We made something like 160 of them in our mobile food trailer and hand delivered them, along with a few snacks, to each team bus just past the finish in about ninety minutes. The personalization was just something that seemed to go with the brown bag sack lunch concept- it reminded me of grammar school and always having my name on my lunch bag and a little reminder that someone cares about you. It made a long day longer for us, but the feedback we got from the riders made it all worth it.
What time did your team begin food prep before a stage, and what time did everyone get to bed each night?
Since we’re there to support the riders, we have to follow their schedule, albeit usually several hours earlier so we’re ready when they need us. The final day had an 8am start so we were up at 3am for that one, but usually it was slightly more reasonable. If you consider 4am reasonable, which I don’t at all. Bedtime was always a wonderful thing when it finally came, but the days were pretty long.
After dinner we had to rinse and prep the rice for the next morning as well as split our rice cookers between hotel rooms so they wouldn’t blow the circuits. Sounds easy enough but we were cooking A LOT of rice. Once that was done it was usually time to try to catch up on as much email as possible, before passing out; for me it was usually around midnight. The rice takes about an hour to cook so in a perfect world you would wake up, turn the rice on and get another hour of sleep, but it never felt like more than a few minutes.
We were too hungry to photograph any rice cakes before devouring them at a startlingly fast pace, so we stole a photo of this bacon and egg delicacy from the Skratch Labs Twitter feed…definitely worth a follow @SkratchLabs.
Skratch Labs provided a similar service to the NICA Gran Corsa on May 20. How many rice cakes did you prepare, and how much food did you prepare for the post-ride meal? What was the post-ride meal menu?
We seriously debated not participating in that one. Not because we didn’t want to, but because we knew we would all be pretty knackered by then. Ultimately, we decided the juice was worth the squeeze as high school mountain biking is something we all believe in and are very proud to support in any way we can. We’re still a tiny, sales-funded company and cash sponsorship simply isn’t an option for us, so we gave what we do have, which is our time and our passion for cooking real food. Especially to support kids on bikes.
Most of us grew up the odd-kid out for riding bikes and it’s great to see it becoming more and more mainstream at the high school level. As to the food- I’m glad to hear you enjoyed it. A few of us were lucky enough to sneak out for part of the ride, but most of the crew worked hard to bring that together for the event. I think we did about 100 of the sweet version of rice cake for that ride just to give participants a taste of both the flavor and the experience of what we had been doing all week for the pros.

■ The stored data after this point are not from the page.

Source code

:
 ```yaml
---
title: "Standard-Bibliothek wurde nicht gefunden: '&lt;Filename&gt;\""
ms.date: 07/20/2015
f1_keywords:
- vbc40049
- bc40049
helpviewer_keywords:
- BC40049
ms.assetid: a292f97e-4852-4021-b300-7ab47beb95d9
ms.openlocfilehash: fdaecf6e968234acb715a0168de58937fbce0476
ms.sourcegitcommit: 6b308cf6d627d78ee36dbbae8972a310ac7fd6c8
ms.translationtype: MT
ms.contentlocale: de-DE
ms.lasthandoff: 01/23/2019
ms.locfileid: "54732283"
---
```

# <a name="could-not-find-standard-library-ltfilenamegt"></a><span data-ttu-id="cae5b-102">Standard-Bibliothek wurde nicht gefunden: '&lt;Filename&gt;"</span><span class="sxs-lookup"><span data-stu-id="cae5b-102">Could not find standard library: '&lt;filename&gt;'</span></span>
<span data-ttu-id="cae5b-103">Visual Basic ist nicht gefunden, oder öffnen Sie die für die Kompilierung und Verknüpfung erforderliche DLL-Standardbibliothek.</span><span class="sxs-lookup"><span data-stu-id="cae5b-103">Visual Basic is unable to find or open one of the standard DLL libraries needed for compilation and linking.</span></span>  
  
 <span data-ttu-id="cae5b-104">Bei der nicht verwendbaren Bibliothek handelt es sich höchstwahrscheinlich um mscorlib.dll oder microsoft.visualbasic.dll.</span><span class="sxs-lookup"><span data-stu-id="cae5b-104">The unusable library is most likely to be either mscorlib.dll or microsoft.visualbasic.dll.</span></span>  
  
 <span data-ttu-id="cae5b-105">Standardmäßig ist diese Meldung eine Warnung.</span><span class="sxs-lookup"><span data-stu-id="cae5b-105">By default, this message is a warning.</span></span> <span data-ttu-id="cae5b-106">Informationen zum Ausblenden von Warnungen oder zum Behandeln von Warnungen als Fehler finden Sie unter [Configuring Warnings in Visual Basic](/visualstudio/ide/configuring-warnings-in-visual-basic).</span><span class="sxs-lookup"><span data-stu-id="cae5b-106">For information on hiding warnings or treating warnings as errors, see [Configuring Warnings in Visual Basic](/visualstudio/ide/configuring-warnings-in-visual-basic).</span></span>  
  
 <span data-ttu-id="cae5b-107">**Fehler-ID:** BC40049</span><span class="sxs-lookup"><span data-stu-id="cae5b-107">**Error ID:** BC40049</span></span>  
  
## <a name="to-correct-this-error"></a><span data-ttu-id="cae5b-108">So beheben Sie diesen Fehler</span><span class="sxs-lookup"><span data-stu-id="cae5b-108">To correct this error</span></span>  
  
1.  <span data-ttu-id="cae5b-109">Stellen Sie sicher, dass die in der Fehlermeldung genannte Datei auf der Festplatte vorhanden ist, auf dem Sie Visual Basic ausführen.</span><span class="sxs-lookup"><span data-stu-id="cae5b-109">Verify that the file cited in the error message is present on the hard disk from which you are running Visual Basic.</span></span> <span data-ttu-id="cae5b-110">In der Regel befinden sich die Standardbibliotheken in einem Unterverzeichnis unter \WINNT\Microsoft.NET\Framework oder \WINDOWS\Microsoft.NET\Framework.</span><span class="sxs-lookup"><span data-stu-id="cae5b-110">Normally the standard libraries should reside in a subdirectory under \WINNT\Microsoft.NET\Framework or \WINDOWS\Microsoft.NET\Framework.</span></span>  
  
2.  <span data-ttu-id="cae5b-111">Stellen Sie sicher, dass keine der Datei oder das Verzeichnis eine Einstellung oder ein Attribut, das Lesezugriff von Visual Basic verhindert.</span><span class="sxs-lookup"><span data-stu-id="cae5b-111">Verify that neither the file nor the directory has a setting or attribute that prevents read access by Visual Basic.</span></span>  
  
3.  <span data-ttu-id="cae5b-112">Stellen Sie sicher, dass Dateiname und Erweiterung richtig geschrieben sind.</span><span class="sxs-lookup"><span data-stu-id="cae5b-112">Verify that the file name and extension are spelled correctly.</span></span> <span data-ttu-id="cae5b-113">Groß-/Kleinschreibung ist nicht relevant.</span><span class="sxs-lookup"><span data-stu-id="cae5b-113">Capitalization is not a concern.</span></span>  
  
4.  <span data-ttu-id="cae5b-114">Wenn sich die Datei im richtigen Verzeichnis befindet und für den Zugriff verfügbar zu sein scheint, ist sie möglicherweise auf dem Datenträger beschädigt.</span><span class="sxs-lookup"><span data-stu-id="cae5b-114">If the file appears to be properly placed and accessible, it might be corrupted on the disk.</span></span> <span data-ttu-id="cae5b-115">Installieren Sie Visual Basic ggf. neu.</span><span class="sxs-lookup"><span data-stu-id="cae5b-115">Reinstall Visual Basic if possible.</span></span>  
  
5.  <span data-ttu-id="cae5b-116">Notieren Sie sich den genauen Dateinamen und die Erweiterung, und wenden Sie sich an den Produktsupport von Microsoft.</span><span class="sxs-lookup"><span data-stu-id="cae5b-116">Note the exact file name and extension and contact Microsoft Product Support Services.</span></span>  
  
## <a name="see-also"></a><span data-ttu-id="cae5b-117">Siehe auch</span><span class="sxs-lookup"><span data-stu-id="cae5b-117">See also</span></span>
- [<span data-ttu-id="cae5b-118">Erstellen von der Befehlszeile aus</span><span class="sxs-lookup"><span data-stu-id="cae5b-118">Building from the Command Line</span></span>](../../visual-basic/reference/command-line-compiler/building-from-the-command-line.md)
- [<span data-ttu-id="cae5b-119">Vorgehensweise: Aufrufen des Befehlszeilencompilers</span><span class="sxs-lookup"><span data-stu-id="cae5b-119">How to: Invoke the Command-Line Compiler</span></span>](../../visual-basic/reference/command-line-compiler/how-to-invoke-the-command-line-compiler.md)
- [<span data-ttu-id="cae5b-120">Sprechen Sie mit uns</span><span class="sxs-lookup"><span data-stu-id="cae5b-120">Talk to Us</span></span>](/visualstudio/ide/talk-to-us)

Gary Fisher, Alex Osborne and Co. certainly seem to be enjoying the fruits of Chef Biju Thomas’ labors.
The NICA Gran Corsa lunch menu from Chef Biju:
Grilled baguettes with chopped romaine and Parmesan, sea salt and lemon juice
Chopped veg and rice salad
Grilled cheese tortellini with mushrooms and onions
Maple syrup brushed chicken with fresh lemon juice
Grilled salmon with a spicy ginger BBQ sauce
Dessert was grilled angel food cake with cinnamon spiced yogurt, fresh berries, and our own house made granola, made by Biju at his Boulder, Colorado home.
Once lunch was done we all had to was clean up and make a mad dash for the airport to finally get home. We hope to provide the same support services at the USA Pro Cycling Challenge in Colorado in August and believe we already have some great ideas to improve upon what we did in California.